My first thought: "Wow, did the Y2K bug hit me too?". We were all so paranoid about the possibility of it locking up the networks of the world back then; looking back 16 years later, that anxiety seems silly.

In the end it was simply a hard drive failure and I lost everything on my Powerbook, including years of music I had been working on as well as all of the electronic correspondence I had collected since I first went online in 1994. But at 22 years old, it seemed to be one more omen reminding me that I needed a fresh start. After all, it was a new millennium and I wanted to be a new person. Why not just let it go and start again?

Fast forward to today, as we're barreling towards the close of another year. In contrast, two things stand out to me now in comparison to those early days: 1) in 2000, I was confident my electronic past could be forgotten 2) the machines we used were so stupidly unreliable. It seems clear that devices we all use now function far better but we have also regressed in having even the lightest ownership of our electronic information.

I have dropped, spilled water on, and abused my poor iPhone in a hundred other ways but it doesn't stop. And the same with my lean MacBook Air. Compared to the soft/hard-ware of the late 90's and early 2000's, these things now are built like tanks. Finally we can actually use them as they were meant to be: as tools for cognitive augmentation and seamless communication. And for that, they are almost magical. And every day at Eyebeam, I see them pushed even further into areas of wholly new invention at a level I cannot remember at any time previously. Our residents are developing everything from new bacterial printing techniques to creation of online platforms which make exponentially more probable the abolishment of solitary confinement in the United States. The potential scale and impact is far beyond what an individual artist could dream up in 2000.

But as a dark parallel, there is no clear line of demarcation between my personal correspondence and a host of government agencies, none of which have inspired trust in their discretion. This impacts the way we all communicate now, both personally and publicly. The other day, my partner was at JFK and I wanted to send him a text message about BOMB magazine. But I ended up not sending it because the last thing I wanted was for geo-locative monitoring systems to pick up the word "bomb" on his iPhone and give him another headache as he worked his way through the holiday security procedures. Any sort of trust in the system as being private is completely gone and I think we have yet to understand the contours of what that is doing to the way we talk and interact with one another.
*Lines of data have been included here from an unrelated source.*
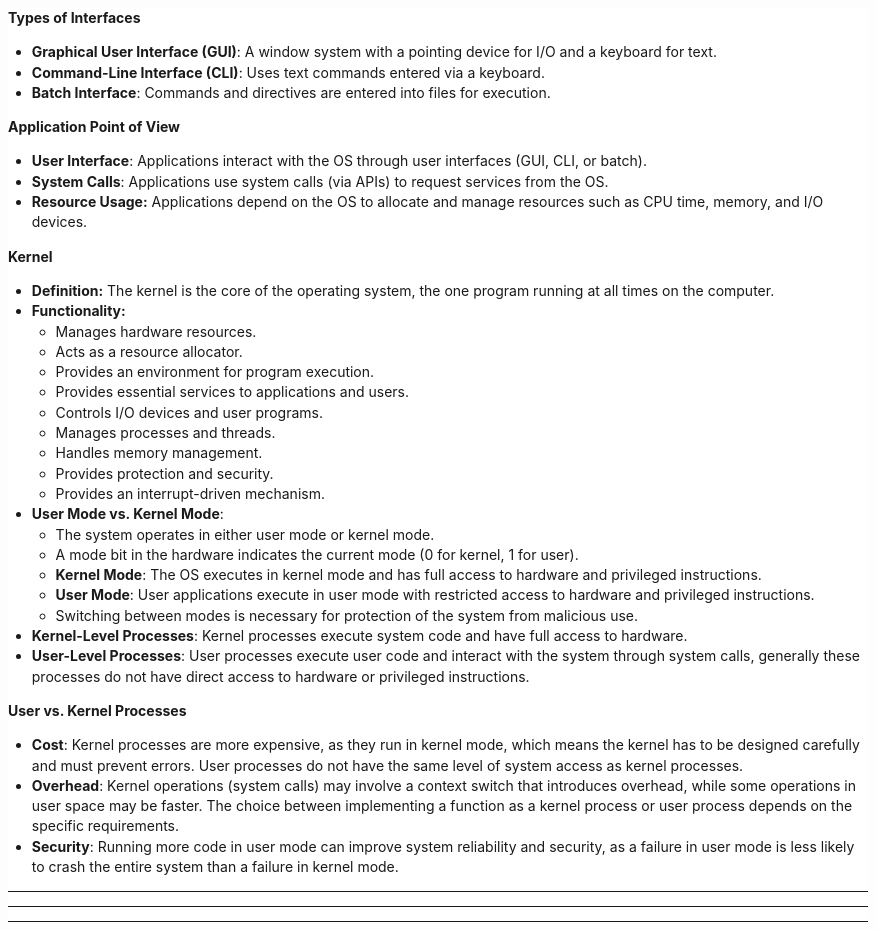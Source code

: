 **Types of Interfaces**

*   **Graphical User Interface (GUI)**: A window system with a pointing device for I/O and a keyboard for text.
*   **Command-Line Interface (CLI)**: Uses text commands entered via a keyboard.
*   **Batch Interface**: Commands and directives are entered into files for execution.

**Application Point of View**

*   **User Interface**: Applications interact with the OS through user interfaces (GUI, CLI, or batch).
*   **System Calls**: Applications use system calls (via APIs) to request services from the OS.
*   **Resource Usage:** Applications depend on the OS to allocate and manage resources such as CPU time, memory, and I/O devices.

**Kernel**

*   **Definition:** The kernel is the core of the operating system, the one program running at all times on the computer.
*   **Functionality:**
    *   Manages hardware resources.
    *   Acts as a resource allocator.
    *   Provides an environment for program execution.
    *   Provides essential services to applications and users.
    *   Controls I/O devices and user programs.
    *   Manages processes and threads.
    *   Handles memory management.
    *   Provides protection and security.
    *   Provides an interrupt-driven mechanism.
*   **User Mode vs. Kernel Mode**:
    *   The system operates in either user mode or kernel mode.
    *   A mode bit in the hardware indicates the current mode (0 for kernel, 1 for user).
    *   **Kernel Mode**:  The OS executes in kernel mode and has full access to hardware and privileged instructions.
    *   **User Mode**: User applications execute in user mode with restricted access to hardware and privileged instructions.
    *   Switching between modes is necessary for protection of the system from malicious use.
*   **Kernel-Level Processes**: Kernel processes execute system code and have full access to hardware.
*   **User-Level Processes**: User processes execute user code and interact with the system through system calls, generally these processes do not have direct access to hardware or privileged instructions.

**User vs. Kernel Processes**

*   **Cost**: Kernel processes are more expensive, as they run in kernel mode, which means the kernel has to be designed carefully and must prevent errors. User processes do not have the same level of system access as kernel processes.
*  **Overhead**: Kernel operations (system calls) may involve a context switch that introduces overhead, while some operations in user space may be faster. The choice between implementing a function as a kernel process or user process depends on the specific requirements.
*   **Security**: Running more code in user mode can improve system reliability and security, as a failure in user mode is less likely to crash the entire system than a failure in kernel mode.

---
---
---
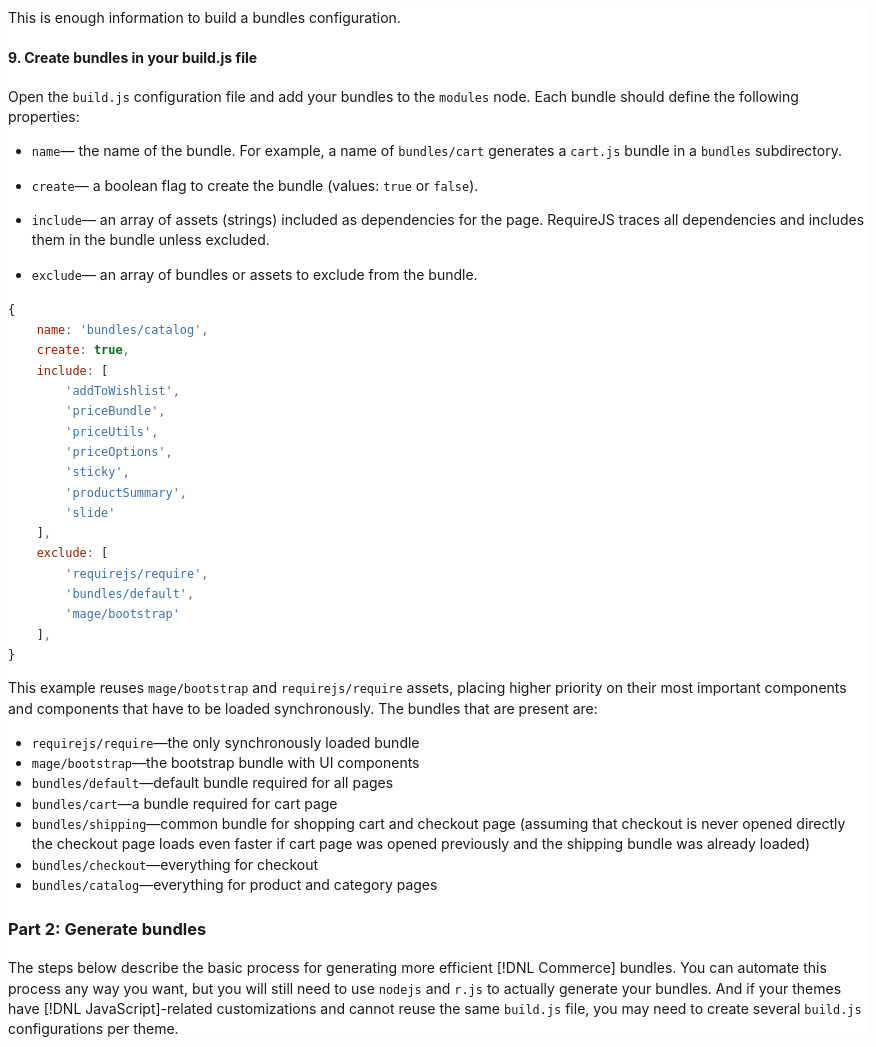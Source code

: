 This is enough information to build a bundles configuration.

#### 9\. Create bundles in your build.js file

Open the `build.js` configuration file and add your bundles to the `modules` node. Each bundle should define the following properties:

-  `name`— the name of the bundle. For example, a name of `bundles/cart` generates a `cart.js` bundle in a `bundles` subdirectory.

-  `create`— a boolean flag to create the bundle (values: `true` or `false`).

-  `include`— an array of assets (strings) included as dependencies for the page. RequireJS traces all dependencies and includes them in the bundle unless excluded.

-  `exclude`— an array of bundles or assets to exclude from the bundle.

```javascript
{
    name: 'bundles/catalog',
    create: true,
    include: [
        'addToWishlist',
        'priceBundle',
        'priceUtils',
        'priceOptions',
        'sticky',
        'productSummary',
        'slide'
    ],
    exclude: [
        'requirejs/require',
        'bundles/default',
        'mage/bootstrap'
    ],
}
```

This example reuses `mage/bootstrap` and `requirejs/require` assets, placing higher priority on their most important components and components that have to be loaded synchronously. The bundles that are present are:

-  `requirejs/require`—the only synchronously loaded bundle
-  `mage/bootstrap`—the bootstrap bundle with UI components
-  `bundles/default`—default bundle required for all pages
-  `bundles/cart`—a bundle required for cart page
-  `bundles/shipping`—common bundle for shopping cart and checkout page (assuming that checkout is never opened directly the checkout page loads even faster if cart page was opened previously and the shipping bundle was already loaded)
-  `bundles/checkout`—everything for checkout
-  `bundles/catalog`—everything for product and category pages

### Part 2: Generate bundles

The steps below describe the basic process for generating more efficient [!DNL Commerce] bundles. You can automate this process any way you want, but you will still need to use `nodejs` and `r.js` to actually generate your bundles. And if your themes have [!DNL JavaScript]-related customizations and cannot reuse the same `build.js` file, you may need to create several `build.js` configurations per theme.
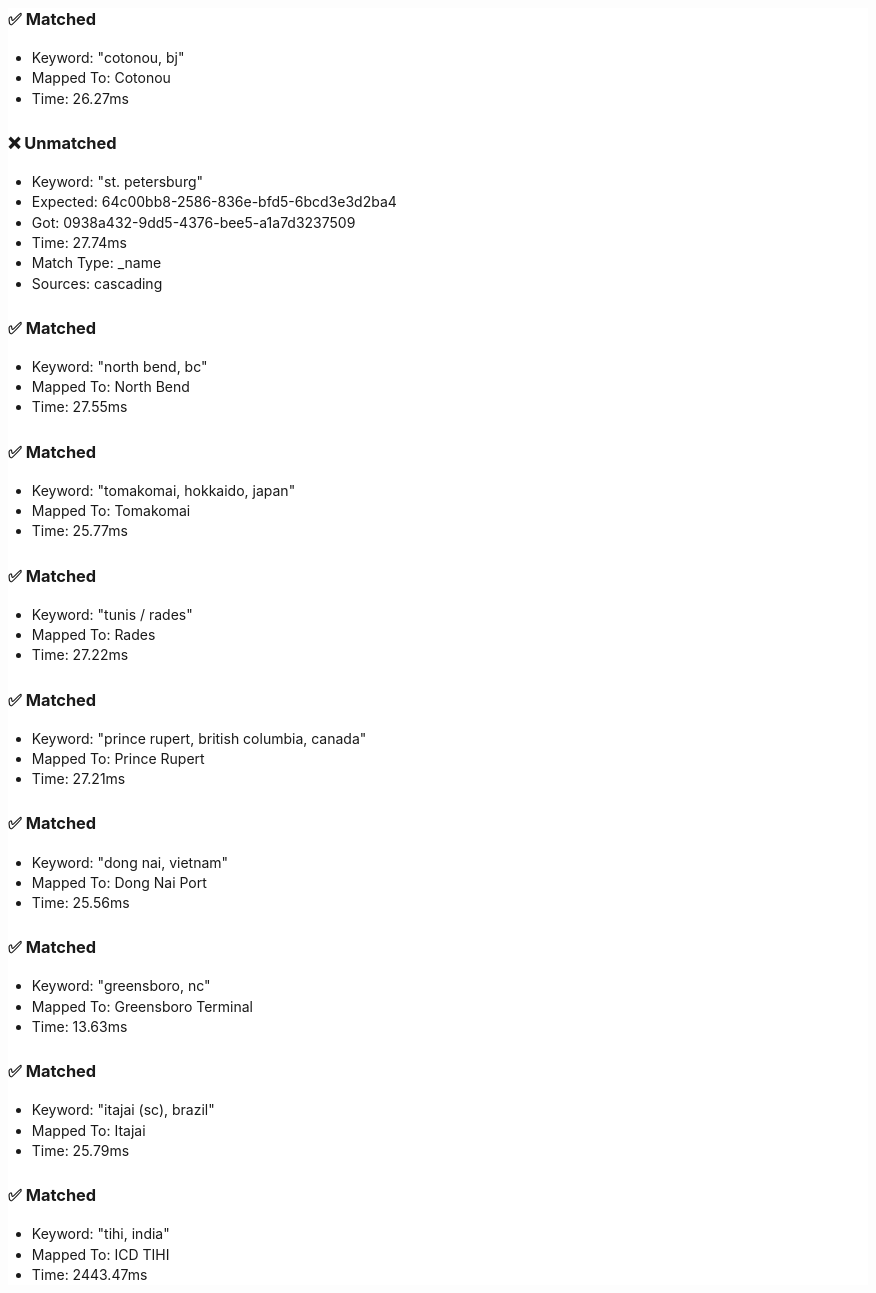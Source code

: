 ### ✅ Matched
- Keyword: "cotonou, bj"
- Mapped To: Cotonou
- Time: 26.27ms

### ❌ Unmatched
- Keyword: "st. petersburg"
- Expected: 64c00bb8-2586-836e-bfd5-6bcd3e3d2ba4
- Got: 0938a432-9dd5-4376-bee5-a1a7d3237509
- Time: 27.74ms
- Match Type: _name
- Sources: cascading

### ✅ Matched
- Keyword: "north bend, bc"
- Mapped To: North Bend
- Time: 27.55ms

### ✅ Matched
- Keyword: "tomakomai, hokkaido, japan"
- Mapped To: Tomakomai
- Time: 25.77ms

### ✅ Matched
- Keyword: "tunis / rades"
- Mapped To: Rades
- Time: 27.22ms

### ✅ Matched
- Keyword: "prince rupert, british columbia, canada"
- Mapped To: Prince Rupert
- Time: 27.21ms

### ✅ Matched
- Keyword: "dong nai, vietnam"
- Mapped To: Dong Nai Port
- Time: 25.56ms

### ✅ Matched
- Keyword: "greensboro, nc"
- Mapped To: Greensboro Terminal
- Time: 13.63ms

### ✅ Matched
- Keyword: "itajai (sc), brazil"
- Mapped To: Itajai
- Time: 25.79ms

### ✅ Matched
- Keyword: "tihi, india"
- Mapped To: ICD TIHI
- Time: 2443.47ms
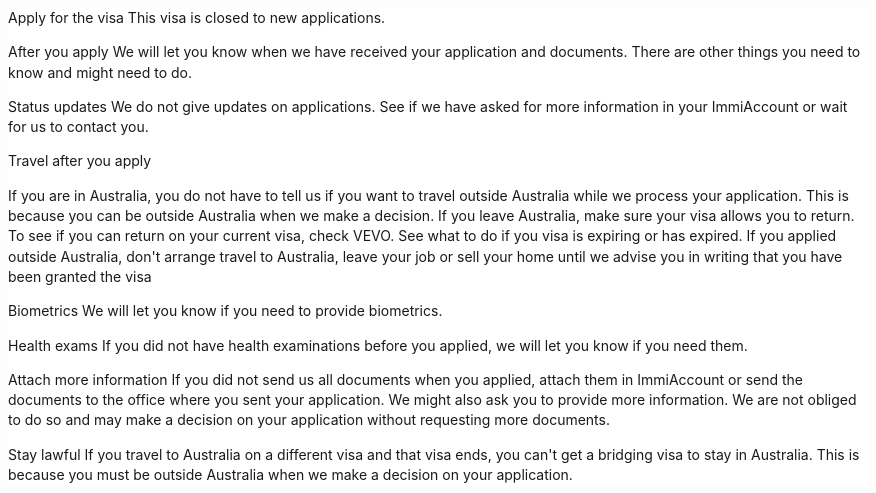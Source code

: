 









Apply for the visa
This visa is closed to new applications.




After you apply
We will let you know when we have received your application and documents.
There are other things you need to know and might need to do.

Status updates
We do not give updates on applications.
See if we have asked for more information in your ImmiAccount or wait for us to contact you.





Travel after you apply

If you are in Australia, you do not have to tell us if you want to travel outside Australia while we process your application. This is because you can be outside Australia when we make a decision. 
If you leave Australia, make sure your visa allows you to return. To see if you can return on your current visa, check VEVO.
See what to do if you visa is expiring or has expired.
If you applied outside Australia, don't arrange travel to Australia, leave your job or sell your home until we advise you in writing that you have been granted the visa 




Biometrics
We will let you know if you need to provide biometrics.





Health exams
If you did not have health examinations before you applied, we will let you know if you need them.





Attach more information
If you did not send us all documents when you applied, attach them in ImmiAccount or send the documents to the office where you sent your application.
We might also ask you to provide more information. We are not obliged to do so and may make a decision on your application without requesting more documents.





Stay lawful 
If you travel to Australia on a different visa and that visa ends, you can't get a bridging visa to stay in Australia. This is because you must be outside Australia when we make a decision on your application.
As the newly minted director of Eyebeam, I am able to beat the drum for development of alternatives to this reality. After all, the organization was born in the late 90's and while a lot of the utopianism of that time was unfounded, I still do believe in many of the fundamental building blocks held true then. For example, I think that the construction of HTML links are more directly modeled on the way humans think, not like the eternal scroll which implies we're all missing out. I still hold faith in the value of openness in digital creation, a notion which to this day allows a system of checks and balances in the foundational code of the internet. And the unshakable curiosity of that time in finding out what tools might be able to do, not just what we're told they should do, still allows for invention at the local level. And I think that by supporting artists alongside engineers who are building tools to pull us out of this surveillance dark age, real progress can be made. Artists like James Bridle who is agressively re-examining metaphors we use for emerging technologies. And collectives like Deep Lab, born of Eyebeam alums, which provide a feminist perspective on hackng in 2015.

The values of the early internet are not as concretely powerful as they once were, but certainly some of the naiveté of that time is what made the current world possible. After all, cynicism will collectively get us nowhere. There is a real possibility that some of those early ideas, grounded in a more wizened perspective, can find a foothold for resurgence and make more human-centered technological development possible. People, across generations, are becoming more aware of the hidden impact of their digital tools and the more this is made visible, through engaged art, the greater the chance for real change.